The present invention relates generally to driving circuits and methods, and more particularly, to systems, methods and apparatus for timing the conductance of driver circuits.
FIG. 1A is a typical driver circuit 100. A PMOS high side transistor Q1 is connected in series with an NMOS low side transistor Q2. The respective input nodes 101 and 102 of the high side transistor Q1 and the low side transistor Q2 are cross coupled through respective driver/gates 111, 113 and 112, 114, so that as high side transistor begins to shut off (i.e., stop conducting), the low side transistor is gated to on (i.e., begin conducting). Transistor Q1 is a PMOS transistor and transistor Q2 is a NMOS transistor in the present example, however, the types of transistors can vary.
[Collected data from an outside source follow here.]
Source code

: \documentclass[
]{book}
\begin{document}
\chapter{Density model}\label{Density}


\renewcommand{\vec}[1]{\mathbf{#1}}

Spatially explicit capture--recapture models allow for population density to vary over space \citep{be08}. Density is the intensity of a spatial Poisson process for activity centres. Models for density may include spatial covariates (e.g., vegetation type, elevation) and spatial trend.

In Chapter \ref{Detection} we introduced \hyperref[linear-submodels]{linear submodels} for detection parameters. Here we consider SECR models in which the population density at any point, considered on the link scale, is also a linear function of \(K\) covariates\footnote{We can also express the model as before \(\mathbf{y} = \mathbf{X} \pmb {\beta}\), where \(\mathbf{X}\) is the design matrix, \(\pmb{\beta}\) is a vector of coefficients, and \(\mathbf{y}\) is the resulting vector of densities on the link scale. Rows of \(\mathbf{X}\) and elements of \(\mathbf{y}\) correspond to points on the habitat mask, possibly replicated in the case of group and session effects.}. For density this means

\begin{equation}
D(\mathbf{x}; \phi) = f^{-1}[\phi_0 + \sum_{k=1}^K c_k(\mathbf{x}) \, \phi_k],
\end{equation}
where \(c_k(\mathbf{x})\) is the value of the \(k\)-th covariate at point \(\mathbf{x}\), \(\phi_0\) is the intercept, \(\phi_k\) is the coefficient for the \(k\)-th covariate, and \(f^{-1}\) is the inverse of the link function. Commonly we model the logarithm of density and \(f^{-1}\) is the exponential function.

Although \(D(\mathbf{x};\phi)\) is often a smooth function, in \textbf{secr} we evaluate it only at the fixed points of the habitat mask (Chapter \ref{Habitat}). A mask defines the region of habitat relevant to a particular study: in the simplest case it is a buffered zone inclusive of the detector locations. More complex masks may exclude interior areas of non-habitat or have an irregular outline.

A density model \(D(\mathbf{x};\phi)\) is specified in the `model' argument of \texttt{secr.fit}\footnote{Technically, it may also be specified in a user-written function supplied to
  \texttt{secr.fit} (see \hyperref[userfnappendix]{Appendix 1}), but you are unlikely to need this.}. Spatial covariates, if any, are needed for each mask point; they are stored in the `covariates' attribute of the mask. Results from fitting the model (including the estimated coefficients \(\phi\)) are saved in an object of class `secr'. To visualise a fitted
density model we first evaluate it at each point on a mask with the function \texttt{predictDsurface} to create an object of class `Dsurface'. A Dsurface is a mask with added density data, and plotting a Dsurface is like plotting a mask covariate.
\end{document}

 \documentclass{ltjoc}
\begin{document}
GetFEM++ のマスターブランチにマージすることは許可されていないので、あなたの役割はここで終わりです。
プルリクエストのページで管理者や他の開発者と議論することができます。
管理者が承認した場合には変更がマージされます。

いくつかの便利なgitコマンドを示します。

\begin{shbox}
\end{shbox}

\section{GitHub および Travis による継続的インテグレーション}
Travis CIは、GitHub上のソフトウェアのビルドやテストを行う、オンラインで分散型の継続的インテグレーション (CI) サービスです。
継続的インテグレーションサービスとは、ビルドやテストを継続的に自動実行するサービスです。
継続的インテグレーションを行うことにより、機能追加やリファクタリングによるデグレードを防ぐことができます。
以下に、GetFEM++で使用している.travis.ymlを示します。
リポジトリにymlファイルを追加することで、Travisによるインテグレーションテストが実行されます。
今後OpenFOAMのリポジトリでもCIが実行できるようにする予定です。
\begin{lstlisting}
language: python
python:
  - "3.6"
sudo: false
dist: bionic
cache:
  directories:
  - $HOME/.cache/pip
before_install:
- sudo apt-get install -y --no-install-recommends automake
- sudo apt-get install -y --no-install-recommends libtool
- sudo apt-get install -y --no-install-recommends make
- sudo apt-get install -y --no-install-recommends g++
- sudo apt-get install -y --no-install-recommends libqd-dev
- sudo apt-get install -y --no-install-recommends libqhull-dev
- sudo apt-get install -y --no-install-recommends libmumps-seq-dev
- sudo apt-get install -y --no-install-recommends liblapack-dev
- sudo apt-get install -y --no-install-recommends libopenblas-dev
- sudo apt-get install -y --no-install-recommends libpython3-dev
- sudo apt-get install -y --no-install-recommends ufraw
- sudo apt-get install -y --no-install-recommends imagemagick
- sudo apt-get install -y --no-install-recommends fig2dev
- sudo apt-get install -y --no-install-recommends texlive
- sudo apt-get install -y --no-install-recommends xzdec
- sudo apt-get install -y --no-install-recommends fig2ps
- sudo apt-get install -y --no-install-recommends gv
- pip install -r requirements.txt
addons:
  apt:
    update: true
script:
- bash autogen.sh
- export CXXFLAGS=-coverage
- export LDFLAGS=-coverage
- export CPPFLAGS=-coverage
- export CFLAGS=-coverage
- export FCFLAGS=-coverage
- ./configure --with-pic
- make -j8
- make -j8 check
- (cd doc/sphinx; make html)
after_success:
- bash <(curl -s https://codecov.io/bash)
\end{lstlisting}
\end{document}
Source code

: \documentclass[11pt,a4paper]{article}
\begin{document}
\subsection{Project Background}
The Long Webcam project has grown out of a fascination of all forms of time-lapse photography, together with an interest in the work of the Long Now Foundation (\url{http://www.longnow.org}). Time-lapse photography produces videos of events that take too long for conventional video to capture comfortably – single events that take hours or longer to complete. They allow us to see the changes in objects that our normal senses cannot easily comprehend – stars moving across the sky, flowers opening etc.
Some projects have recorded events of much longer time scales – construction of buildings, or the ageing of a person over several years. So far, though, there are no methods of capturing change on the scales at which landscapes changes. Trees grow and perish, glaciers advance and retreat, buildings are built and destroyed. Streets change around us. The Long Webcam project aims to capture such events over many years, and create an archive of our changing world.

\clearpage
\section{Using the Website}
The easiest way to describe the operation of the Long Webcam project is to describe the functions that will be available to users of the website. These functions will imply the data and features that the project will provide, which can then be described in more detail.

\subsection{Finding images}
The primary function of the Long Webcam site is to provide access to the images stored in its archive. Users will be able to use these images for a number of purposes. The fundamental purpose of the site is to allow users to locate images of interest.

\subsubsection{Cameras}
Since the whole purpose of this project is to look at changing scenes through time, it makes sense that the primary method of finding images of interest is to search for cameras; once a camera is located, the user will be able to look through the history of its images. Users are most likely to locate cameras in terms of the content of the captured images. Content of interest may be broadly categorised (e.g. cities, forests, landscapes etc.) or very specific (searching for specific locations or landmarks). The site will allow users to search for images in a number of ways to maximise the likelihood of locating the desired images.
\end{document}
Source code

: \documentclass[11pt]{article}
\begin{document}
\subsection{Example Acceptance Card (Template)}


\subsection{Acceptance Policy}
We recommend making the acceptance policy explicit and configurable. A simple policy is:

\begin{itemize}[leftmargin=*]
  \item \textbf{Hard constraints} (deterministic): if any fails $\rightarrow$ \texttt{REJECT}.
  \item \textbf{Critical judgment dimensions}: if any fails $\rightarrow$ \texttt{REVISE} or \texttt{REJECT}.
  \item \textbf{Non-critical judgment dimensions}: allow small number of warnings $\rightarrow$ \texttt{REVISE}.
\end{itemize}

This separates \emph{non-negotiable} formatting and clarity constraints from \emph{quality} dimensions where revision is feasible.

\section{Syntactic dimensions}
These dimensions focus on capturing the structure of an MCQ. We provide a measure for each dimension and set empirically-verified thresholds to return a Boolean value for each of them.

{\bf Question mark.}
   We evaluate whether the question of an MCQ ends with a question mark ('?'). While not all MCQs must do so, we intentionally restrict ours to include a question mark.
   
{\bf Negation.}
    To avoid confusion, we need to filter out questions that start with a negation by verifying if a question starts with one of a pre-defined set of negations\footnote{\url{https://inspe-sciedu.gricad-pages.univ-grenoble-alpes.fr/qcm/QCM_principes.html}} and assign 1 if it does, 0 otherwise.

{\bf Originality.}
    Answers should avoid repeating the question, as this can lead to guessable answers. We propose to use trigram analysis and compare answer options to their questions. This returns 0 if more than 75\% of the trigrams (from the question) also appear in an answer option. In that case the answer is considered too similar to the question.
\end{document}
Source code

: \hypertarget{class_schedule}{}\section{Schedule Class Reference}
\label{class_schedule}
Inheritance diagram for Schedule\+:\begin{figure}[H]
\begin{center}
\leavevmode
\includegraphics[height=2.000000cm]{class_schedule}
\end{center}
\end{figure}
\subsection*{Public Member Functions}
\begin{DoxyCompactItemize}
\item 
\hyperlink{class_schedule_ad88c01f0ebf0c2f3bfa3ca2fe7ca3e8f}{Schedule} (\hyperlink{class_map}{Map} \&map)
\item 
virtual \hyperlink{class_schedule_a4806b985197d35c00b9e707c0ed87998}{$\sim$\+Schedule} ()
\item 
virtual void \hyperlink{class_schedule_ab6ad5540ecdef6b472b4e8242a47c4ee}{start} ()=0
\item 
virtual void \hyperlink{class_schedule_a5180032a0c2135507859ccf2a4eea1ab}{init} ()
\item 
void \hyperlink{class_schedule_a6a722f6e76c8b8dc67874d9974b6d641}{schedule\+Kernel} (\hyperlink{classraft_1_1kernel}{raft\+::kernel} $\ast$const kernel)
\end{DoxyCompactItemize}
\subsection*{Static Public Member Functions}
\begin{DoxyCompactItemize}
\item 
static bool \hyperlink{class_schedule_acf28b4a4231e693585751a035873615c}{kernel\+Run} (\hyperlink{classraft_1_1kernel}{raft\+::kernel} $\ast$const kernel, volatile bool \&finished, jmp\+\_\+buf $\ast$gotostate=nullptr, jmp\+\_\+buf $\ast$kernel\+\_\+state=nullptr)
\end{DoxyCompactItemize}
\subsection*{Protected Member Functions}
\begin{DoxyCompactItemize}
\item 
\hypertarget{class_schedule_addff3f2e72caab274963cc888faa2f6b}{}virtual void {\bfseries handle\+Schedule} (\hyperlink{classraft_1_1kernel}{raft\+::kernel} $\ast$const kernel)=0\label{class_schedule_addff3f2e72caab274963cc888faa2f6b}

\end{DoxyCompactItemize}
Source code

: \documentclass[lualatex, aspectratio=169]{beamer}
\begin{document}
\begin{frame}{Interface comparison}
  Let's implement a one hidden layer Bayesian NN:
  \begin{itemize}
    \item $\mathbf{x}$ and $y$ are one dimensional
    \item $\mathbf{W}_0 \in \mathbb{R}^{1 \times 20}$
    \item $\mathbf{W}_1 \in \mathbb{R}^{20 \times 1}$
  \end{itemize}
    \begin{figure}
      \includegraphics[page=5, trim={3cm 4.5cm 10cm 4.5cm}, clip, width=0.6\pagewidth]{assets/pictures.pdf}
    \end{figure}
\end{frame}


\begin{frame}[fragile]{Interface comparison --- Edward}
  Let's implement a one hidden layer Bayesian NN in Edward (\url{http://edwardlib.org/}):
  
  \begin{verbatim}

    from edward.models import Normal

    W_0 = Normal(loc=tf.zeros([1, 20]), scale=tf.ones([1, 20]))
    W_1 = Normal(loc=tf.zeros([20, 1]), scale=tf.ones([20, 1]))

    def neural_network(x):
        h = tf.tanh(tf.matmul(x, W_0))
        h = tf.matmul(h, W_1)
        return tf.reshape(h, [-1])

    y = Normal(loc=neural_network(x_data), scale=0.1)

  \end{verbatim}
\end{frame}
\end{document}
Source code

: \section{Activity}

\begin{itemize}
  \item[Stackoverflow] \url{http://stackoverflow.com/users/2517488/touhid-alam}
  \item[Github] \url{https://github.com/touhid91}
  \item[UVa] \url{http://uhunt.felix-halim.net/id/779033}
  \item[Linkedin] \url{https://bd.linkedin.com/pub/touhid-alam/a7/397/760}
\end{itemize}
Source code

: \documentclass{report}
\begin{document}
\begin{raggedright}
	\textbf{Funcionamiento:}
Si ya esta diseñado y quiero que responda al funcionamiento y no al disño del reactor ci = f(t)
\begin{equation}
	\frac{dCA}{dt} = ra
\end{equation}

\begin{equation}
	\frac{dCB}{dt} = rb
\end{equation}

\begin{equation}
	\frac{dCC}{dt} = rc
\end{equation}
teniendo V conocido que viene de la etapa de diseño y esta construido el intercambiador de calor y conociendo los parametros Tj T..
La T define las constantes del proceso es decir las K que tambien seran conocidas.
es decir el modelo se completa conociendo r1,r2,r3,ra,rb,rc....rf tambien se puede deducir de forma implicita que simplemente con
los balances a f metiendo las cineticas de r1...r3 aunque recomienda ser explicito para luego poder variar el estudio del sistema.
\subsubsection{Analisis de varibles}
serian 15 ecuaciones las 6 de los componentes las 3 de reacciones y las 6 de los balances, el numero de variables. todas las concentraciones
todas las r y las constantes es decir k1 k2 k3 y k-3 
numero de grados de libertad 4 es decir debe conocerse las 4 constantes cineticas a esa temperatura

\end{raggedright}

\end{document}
However, due to various circuit dynamics, such as parasitic capacitance, slow gate turn off ramp and other issues, one high side transistor does not turn off and stop conducting instantaneously and before one low side transistor turns on and begins conducting. FIGS. 1B and 1C are graphical representations of gate voltages applied to the typical driver circuit 100. In an initial state, transistor Q1 is non-conducting (state 0) and transistor Q2 is conducting (state 1).
A Q2 gate voltage 122 has an initial value for fully conducting state 1 at time T0. The Q2 gate voltage 122 has a downward slope as the Q2 gate voltage gradually decreases between time T0 and time T4. At time T0, the Q2 gate voltage 122 is enabled. However, the Q2 gate voltage 122 does not drop to minimum level Vmin, instantaneously as discussed above. At a time T3, the Q2 gate voltage 122 drops below a threshold voltage VTN for transistor Q2 and Q2 stops conducting. The Q2 gate voltage 122 continues to decrease to the minimum voltage Vmin at time T4.
Similarly, a Q1 gate voltage 121 has an initial value for fully non-conducting state 0. Q1 gate voltage 121 has a downward slope as the gate voltage gradually decreases between time T1 and time T5. At time T1, the Q1 gate voltage 121 is disabled or removed. However, the Q1 gate voltage 121 does not drop to minimum level Vmin instantaneously, as discussed above. At a time T2, the Q1 gate voltage 121 drops below a threshold voltage VTP for transistor Q1 and Q1 begins conducting. The Q1 gate voltage 121 continues to drop to minimum level Vmin at time T5 and Q1 continue to conduct between time T2 and beyond time T5.
As shown above, transistor Q2 is still conducting between time T2 and time T3 and therefore, when transistor Q1 begins conducting at time T2, then a current spike can occur through the series transistors Q1, Q2 until time T3, when Q2 stops conducting. The current spike consumes excess power and can cause component damage.
FIG. 1C illustrates the inverse of the switching sequence shown in FIG. 1B. The inverse switching sequence can result in a second current spike when transistor Q2 begins conducting at time T8 before the transistor Q1 stops conducting and time T9.
What is needed is a system and method to confirm the presently conducting transistor is actually in a fully non-conducting state 0 before the presently non-conducting transistor actually begins conducting and thus prevent the series current spikes described above between times T2 and T3 and between times T8 and T9.